From the entries below, copy each line in which the word "rate" occurs.
= Beginning of Section =
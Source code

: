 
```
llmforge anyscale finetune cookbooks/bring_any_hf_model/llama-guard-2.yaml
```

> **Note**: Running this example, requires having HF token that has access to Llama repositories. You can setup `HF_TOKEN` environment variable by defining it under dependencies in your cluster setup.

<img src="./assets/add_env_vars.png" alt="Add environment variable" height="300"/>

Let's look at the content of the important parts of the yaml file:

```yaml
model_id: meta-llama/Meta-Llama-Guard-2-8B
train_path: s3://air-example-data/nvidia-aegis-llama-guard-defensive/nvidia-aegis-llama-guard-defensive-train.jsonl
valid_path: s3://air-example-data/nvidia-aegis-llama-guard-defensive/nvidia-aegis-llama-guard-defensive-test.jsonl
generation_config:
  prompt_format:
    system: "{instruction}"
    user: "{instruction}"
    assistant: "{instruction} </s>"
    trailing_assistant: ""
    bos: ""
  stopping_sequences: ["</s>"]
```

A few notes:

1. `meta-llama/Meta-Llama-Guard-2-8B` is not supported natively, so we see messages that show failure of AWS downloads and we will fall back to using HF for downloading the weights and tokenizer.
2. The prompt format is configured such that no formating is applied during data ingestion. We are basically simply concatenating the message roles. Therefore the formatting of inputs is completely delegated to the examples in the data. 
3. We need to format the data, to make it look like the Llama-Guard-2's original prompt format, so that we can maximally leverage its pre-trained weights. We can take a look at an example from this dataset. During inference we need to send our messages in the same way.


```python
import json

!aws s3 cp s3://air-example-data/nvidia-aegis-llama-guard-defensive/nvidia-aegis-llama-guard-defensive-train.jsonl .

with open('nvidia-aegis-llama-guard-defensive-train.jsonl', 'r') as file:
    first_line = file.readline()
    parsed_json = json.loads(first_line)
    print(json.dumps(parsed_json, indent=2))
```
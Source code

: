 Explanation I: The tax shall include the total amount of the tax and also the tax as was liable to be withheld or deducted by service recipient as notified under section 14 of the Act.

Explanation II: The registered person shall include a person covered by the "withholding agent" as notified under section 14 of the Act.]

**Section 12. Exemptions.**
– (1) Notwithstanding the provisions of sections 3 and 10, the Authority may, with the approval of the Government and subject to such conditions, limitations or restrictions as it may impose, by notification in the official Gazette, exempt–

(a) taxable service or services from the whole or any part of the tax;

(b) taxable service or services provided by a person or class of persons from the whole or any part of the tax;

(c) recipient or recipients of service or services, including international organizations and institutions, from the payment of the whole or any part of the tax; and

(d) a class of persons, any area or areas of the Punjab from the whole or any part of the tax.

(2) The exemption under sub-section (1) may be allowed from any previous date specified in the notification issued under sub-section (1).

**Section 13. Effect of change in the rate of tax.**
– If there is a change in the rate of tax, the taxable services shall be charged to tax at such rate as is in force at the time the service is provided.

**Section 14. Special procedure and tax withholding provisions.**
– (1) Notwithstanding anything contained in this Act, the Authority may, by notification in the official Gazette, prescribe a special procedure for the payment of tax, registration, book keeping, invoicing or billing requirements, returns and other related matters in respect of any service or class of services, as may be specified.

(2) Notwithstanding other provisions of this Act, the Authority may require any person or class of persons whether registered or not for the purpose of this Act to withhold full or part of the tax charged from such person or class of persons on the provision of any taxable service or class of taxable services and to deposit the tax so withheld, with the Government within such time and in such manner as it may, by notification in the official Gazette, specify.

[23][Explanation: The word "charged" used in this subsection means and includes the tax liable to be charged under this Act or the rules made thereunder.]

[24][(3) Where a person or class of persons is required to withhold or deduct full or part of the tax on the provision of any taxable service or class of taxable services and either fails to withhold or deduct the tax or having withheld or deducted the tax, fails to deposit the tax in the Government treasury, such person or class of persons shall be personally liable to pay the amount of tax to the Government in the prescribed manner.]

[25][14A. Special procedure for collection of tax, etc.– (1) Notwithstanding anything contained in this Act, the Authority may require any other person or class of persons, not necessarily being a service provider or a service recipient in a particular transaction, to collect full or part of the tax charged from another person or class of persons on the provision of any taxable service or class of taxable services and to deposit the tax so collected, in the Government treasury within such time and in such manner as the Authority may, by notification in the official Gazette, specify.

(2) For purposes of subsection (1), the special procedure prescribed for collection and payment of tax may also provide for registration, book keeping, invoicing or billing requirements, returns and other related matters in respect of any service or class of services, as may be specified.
= End of Section =
* **Answer box**
**Section 13. Effect of change in the rate of tax.**
– If there is a change in the rate of tax, the taxable services shall be charged to tax at such rate as is in force at the time the service is provided.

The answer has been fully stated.